Our feasibility study has so far relied on numerical simulations to maintain a ground truth for accuracy assessments. A real clinical reconstruction case will present additional complications. For example, CBCT projection images receive considerable scatter on top of the directly attenuated x-ray flux. This scatter is responsible for the degradation of CT number in CBCT images reconstructed via backprojection. For our application, it reduces the contrast in the projections. However, unlike scatter correction methods for backprojection, in our method we do not need to remove the scatter, we only need to match it approximately by adding a scatter contribution to the DRRs. To determine the scatter contribution exactly would require a Monte Carlo calculation for each patient, which would be prohibitively time-consuming. We anticipate, though, that for our purposes we can use a generic first-order scatter approximation made a priori using a representative patient’s anatomy and the known imaging geometry. Contrast in the projections will also be affected by beam hardening, which will not be so readily mimicked in the DRRs. The present study of contrast mismatch effects gives us some guidance on how accurately we must compensate these effects.

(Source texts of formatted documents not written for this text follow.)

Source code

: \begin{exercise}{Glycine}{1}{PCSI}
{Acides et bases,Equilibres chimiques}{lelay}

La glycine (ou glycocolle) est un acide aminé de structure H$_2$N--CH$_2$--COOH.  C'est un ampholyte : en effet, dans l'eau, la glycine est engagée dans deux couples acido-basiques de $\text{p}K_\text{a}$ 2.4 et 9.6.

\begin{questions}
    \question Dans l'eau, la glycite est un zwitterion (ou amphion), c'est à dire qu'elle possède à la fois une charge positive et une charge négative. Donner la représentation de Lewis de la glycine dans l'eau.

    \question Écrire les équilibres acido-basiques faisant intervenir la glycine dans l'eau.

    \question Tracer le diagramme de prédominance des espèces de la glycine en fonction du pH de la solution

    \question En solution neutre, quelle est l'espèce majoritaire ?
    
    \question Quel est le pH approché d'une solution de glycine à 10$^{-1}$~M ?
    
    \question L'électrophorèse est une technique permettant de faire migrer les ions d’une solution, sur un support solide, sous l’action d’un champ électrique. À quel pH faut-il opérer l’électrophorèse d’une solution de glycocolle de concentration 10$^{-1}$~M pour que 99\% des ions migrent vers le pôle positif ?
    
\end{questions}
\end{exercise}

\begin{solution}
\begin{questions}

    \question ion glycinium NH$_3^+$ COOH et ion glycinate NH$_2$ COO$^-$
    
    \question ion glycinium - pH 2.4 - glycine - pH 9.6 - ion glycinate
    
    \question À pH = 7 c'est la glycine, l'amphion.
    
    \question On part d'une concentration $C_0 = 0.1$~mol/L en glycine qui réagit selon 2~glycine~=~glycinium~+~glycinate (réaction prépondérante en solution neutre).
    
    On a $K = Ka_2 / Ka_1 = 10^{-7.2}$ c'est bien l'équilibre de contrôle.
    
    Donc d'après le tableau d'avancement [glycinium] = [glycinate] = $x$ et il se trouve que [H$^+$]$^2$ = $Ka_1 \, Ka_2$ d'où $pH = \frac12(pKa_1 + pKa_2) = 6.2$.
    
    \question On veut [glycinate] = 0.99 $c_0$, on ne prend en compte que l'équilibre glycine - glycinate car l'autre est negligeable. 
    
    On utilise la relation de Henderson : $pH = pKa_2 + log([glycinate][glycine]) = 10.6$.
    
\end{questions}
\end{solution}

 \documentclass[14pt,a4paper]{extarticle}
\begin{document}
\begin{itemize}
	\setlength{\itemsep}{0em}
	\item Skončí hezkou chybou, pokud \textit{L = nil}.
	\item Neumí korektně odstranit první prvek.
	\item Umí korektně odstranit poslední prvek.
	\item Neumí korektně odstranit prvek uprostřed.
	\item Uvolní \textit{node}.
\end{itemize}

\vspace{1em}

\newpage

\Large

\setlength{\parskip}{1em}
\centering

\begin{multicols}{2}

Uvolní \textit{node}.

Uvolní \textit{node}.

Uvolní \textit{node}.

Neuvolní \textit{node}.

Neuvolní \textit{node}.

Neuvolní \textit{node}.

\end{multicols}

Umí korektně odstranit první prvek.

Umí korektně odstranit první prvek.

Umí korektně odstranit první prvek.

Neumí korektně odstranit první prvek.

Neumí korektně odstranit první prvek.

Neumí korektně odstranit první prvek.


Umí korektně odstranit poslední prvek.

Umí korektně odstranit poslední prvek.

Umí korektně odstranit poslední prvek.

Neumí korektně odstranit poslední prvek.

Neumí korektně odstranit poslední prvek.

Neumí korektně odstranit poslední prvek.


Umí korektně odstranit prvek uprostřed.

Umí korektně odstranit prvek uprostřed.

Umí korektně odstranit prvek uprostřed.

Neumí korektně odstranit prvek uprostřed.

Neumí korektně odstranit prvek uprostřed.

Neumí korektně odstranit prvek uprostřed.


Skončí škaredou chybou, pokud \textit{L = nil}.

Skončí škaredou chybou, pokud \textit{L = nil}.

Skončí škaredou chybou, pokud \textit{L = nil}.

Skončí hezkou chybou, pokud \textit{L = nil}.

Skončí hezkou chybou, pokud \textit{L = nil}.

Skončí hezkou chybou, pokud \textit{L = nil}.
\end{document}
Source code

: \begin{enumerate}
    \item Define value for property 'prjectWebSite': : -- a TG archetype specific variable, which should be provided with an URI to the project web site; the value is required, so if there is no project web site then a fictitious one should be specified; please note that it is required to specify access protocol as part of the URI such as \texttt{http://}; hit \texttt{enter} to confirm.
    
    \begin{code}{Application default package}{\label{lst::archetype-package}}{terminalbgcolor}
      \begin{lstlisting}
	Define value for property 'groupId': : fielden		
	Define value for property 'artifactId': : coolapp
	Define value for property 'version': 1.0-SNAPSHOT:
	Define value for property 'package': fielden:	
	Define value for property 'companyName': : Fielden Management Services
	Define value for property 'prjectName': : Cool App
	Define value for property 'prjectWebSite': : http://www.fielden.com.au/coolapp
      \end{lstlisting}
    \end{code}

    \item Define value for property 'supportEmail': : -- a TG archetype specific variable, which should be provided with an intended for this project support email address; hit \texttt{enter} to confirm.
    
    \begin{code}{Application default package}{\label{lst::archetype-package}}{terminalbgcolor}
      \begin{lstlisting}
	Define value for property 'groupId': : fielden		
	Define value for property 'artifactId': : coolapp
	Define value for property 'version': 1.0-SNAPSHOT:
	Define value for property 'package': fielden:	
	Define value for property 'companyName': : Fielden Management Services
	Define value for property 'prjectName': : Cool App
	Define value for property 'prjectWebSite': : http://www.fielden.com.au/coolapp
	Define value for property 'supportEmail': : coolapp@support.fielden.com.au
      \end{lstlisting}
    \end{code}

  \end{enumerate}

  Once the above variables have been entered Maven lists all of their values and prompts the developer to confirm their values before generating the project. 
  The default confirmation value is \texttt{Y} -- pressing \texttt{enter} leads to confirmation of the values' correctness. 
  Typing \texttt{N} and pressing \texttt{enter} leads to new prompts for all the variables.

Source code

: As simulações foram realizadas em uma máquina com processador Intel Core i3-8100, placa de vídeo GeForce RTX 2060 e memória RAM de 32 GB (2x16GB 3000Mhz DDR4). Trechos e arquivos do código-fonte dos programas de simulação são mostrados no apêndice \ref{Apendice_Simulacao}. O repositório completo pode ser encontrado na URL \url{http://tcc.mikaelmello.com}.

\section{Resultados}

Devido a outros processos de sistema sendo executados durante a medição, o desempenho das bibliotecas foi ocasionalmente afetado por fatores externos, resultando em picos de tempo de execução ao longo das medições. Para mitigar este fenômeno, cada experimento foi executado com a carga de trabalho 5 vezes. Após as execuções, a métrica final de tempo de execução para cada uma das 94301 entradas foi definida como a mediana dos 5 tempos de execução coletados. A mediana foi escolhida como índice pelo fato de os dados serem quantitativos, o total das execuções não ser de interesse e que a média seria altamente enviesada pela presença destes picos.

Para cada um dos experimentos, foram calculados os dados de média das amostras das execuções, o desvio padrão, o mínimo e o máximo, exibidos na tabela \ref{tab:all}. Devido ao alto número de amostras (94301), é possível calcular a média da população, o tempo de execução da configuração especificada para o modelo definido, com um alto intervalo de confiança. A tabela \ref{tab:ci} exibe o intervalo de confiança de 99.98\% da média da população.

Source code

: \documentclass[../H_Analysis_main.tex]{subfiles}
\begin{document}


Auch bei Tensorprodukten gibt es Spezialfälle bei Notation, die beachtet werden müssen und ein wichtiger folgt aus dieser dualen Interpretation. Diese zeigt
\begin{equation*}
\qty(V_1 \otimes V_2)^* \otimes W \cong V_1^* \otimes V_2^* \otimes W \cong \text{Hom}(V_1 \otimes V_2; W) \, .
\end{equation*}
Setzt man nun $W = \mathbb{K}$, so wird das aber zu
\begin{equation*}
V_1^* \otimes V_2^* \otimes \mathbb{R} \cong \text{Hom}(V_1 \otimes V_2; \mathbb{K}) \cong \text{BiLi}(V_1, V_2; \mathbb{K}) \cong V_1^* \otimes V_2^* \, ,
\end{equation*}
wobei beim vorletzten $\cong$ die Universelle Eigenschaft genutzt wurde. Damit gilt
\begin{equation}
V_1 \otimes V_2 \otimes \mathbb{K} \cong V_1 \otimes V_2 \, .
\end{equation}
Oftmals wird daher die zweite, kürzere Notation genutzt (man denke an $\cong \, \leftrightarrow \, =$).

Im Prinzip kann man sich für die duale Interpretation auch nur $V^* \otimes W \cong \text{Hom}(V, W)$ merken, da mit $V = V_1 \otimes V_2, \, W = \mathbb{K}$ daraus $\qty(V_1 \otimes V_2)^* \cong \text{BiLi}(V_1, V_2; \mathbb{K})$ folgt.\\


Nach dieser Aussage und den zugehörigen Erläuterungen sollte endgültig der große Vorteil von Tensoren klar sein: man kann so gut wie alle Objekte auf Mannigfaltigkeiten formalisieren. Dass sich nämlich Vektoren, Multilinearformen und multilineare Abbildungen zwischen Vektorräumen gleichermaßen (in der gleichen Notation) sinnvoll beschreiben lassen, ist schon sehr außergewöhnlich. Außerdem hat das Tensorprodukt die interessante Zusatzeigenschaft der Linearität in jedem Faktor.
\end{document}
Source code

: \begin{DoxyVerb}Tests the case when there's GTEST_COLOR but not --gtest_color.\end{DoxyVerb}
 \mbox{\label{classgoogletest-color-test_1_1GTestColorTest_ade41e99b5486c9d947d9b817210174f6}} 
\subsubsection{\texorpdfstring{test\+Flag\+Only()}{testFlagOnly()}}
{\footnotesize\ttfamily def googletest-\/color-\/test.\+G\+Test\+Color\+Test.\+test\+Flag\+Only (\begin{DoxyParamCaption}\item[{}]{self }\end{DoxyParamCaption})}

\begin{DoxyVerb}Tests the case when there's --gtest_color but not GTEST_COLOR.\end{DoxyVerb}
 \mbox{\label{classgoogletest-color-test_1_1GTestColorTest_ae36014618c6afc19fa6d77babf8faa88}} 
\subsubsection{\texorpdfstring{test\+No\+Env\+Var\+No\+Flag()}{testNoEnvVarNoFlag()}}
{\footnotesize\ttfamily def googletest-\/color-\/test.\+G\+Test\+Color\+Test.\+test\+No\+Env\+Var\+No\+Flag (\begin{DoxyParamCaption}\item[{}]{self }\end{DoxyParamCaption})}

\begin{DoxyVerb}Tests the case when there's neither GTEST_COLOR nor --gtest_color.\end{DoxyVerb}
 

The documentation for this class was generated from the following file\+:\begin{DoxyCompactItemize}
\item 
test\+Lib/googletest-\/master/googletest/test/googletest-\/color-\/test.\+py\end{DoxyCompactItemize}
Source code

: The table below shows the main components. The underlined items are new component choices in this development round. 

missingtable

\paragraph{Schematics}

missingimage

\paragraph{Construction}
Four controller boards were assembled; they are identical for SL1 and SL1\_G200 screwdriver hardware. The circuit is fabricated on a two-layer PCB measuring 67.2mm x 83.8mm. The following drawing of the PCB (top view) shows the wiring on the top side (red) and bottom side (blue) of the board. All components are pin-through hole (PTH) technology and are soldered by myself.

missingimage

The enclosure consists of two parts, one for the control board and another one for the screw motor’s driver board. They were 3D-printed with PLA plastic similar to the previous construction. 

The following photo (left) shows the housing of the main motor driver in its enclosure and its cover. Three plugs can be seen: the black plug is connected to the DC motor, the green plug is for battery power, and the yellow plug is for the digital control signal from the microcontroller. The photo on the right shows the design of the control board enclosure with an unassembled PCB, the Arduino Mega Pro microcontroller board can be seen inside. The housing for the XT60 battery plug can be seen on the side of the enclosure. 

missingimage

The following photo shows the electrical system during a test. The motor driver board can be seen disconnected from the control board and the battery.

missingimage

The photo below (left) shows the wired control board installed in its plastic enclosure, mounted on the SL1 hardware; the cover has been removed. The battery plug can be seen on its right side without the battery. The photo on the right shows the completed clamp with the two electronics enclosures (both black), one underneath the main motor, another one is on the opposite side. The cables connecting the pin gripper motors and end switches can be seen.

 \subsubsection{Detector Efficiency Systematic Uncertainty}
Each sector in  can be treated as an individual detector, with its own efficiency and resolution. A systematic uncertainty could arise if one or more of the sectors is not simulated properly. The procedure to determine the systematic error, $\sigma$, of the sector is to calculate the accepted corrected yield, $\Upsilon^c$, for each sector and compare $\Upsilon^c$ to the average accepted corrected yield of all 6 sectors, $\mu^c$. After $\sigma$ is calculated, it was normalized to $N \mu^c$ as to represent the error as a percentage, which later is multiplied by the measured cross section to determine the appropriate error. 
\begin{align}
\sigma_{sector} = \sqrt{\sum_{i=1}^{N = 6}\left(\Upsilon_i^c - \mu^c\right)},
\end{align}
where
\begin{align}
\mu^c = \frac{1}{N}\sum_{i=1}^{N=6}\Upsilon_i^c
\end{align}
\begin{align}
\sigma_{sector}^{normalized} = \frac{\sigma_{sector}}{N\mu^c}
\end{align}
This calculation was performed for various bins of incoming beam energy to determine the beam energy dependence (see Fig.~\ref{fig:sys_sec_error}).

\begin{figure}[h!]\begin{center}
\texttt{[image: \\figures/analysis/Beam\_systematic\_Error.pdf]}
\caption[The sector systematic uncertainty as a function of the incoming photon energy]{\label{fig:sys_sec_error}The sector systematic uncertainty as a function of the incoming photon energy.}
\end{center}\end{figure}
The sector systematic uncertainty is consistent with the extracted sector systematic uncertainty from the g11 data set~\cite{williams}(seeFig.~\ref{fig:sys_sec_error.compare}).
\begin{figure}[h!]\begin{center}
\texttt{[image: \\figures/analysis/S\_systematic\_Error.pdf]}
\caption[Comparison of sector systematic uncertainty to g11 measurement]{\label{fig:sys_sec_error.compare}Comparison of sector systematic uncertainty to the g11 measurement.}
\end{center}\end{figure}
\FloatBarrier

We presently use parametric uniform B-splines to reduce the dimensionality of the DVF. This can have the unwanted side effect of smoothing out the fine structure in the DVF. To reproduce locally complex or discontinuous DVF features can require an impractically large number of uniformly spaced control points. We will address this limitation through the use of nonuniform rational B-splines to enhance the DVF resolution where it is most needed.

Reconstruction methods that incorporate prior information tacitly assume that the basic anatomical structures remain more or less unchanged from one day to the next, aside from shape differences. In particular, they assume that there are no image features that are present one day but not the next. This will not be the case if, for example, there are significant differences in bowel gas from one day to the next. This problem confounds all deformable registration processes for pelvic CT images. Methods to deal with it are being researched, but it remains a challenge for image registration.

Even in clinical cases involving mismatched image contents (such as bowel gas) that will complicate the complete reconstruction of a CBCT via projection matching, the method will still have utility in soft-tissue image-guided target setup of, e.g., the prostate. In this case we are simply performing a 2D∕3D (semi)rigid registration of a low-contrast soft-tissue structure to find its translational shifts.

SUMMARY

We conclude that CBCT reconstruction via forward iterative projection matching, using prior FBCT data, has the potential to maintain FBCT image quality in a CBCT image while reducing the number of projection images and allowing for increased noise in them. One can then reduce total acquisition time and imaging dose to the patient with no adverse impact. This can be particularly important when imaging is done on a (near) daily basis.